Moldavia sigue en el ojo de la tormenta, azotada por la creciente tensión entre el gobierno prooccidental y la oposición prorrusa. Esa tensión se ha vuelto a reflejar este domingo en las calles de Chisinau, la capital, donde miles de personas se han manifestado contra el alto coste de la vida y la galopante inflación.
La protesta fue organizada por el Movimiento por el Pueblo, un grupo de nueva creación con el apoyo de la Partido de oposición Shor, amigo de Rusia.
Algunos manifestantes pidieron la renuncia de la presidenta Maia Sandu.
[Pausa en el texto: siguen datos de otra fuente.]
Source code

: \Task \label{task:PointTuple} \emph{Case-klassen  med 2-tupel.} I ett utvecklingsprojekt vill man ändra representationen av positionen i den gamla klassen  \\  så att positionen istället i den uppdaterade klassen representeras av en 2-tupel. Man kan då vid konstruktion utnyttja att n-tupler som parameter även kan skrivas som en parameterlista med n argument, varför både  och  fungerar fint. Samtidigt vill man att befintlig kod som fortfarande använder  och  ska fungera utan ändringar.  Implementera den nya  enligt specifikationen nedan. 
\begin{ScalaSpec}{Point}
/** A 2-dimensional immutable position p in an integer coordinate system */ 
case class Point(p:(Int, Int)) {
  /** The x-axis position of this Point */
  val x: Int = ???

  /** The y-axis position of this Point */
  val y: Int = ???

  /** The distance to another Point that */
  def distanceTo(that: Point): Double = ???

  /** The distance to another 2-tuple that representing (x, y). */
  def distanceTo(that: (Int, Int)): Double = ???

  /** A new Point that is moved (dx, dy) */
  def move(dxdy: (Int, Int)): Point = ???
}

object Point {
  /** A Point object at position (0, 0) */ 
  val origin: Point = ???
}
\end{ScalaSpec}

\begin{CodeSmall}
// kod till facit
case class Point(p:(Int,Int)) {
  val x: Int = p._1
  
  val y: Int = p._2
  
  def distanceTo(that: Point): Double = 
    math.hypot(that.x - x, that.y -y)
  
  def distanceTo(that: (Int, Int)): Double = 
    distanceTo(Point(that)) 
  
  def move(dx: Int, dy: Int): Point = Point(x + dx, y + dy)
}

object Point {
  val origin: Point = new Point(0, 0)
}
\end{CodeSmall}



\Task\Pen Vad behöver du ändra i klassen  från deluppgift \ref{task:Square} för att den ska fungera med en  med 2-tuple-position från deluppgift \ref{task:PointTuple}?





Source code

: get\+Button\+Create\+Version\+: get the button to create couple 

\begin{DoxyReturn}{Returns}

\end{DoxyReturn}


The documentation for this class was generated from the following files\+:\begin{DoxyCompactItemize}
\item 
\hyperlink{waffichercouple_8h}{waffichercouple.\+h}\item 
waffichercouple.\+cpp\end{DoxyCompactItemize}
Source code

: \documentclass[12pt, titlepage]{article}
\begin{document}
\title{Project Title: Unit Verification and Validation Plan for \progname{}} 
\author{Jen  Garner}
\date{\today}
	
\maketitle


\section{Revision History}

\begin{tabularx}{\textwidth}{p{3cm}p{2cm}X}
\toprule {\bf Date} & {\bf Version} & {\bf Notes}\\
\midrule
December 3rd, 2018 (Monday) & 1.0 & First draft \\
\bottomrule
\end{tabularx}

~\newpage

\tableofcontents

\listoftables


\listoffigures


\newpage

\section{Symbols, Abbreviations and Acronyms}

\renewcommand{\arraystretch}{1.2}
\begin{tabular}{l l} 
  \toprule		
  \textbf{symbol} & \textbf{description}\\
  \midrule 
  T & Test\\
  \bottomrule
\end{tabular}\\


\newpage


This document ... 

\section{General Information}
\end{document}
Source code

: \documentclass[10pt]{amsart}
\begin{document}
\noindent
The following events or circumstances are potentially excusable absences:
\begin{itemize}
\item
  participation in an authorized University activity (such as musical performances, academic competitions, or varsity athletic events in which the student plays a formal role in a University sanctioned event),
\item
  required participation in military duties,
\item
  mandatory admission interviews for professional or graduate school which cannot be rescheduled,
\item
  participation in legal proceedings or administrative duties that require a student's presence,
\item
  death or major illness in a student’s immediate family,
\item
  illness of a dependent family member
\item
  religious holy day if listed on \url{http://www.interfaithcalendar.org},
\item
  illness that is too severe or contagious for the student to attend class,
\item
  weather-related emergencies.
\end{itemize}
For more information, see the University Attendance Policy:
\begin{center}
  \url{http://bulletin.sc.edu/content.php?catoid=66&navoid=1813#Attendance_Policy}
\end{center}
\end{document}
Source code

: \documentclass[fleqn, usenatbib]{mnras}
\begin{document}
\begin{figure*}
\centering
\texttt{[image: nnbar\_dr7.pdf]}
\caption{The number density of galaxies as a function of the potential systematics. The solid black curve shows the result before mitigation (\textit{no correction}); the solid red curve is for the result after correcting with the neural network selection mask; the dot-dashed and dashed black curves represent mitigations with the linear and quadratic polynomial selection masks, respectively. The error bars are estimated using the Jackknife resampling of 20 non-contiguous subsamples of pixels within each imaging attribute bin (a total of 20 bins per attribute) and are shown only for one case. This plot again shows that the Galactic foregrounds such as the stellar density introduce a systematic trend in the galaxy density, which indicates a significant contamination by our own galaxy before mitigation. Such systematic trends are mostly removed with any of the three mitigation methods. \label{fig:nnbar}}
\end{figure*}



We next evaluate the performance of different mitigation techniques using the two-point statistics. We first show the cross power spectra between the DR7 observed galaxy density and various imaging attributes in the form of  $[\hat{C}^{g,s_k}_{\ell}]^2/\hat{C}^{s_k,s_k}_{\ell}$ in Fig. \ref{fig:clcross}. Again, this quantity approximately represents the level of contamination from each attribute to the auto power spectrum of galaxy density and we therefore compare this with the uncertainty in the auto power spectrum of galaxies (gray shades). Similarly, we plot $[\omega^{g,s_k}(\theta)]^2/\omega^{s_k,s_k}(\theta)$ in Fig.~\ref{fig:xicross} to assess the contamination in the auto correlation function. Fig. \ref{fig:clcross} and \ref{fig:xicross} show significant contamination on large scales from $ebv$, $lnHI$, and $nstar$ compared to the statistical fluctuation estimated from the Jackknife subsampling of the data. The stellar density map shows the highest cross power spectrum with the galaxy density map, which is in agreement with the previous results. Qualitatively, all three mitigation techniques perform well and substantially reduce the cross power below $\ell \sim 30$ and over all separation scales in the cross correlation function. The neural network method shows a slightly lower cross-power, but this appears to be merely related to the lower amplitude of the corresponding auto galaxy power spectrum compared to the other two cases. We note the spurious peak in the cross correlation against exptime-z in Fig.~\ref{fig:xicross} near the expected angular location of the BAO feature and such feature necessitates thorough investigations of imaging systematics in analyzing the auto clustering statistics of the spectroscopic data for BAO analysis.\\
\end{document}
El Gobierno moldavo ha pedido al Tribunal Constitucional que declare ilegal al partido Shor, que promueve protestas antigubernamentales desde el pasado otoño, alegando que la la movilización se financia con dinero ruso.
“Somos del pueblo, no tenemos trabajo, no tenemos (nada), ¿cómo podemos vivir así?”.dijo una mujer que participaba en la protesta.
“(Estamos aquí) por las pensiones. Dijeron que iban a aumentar las pensiones”agrega otra señora mayor.
La presidenta Maia Sandu dijo que Moscú ha orquestado un complot para derrocar a su gobierno.
La semana pasada, el presidente Maia Sandu aseguró que Moscú ha organizado un complot para derrocar a su gobierno y detener su acercamiento a la Unión Europea. Rusia lo negó.
Una grave crisis energética se apoderó de esta ex república soviética el otoño pasado después de que Rusia recortó su suministro de gas natural.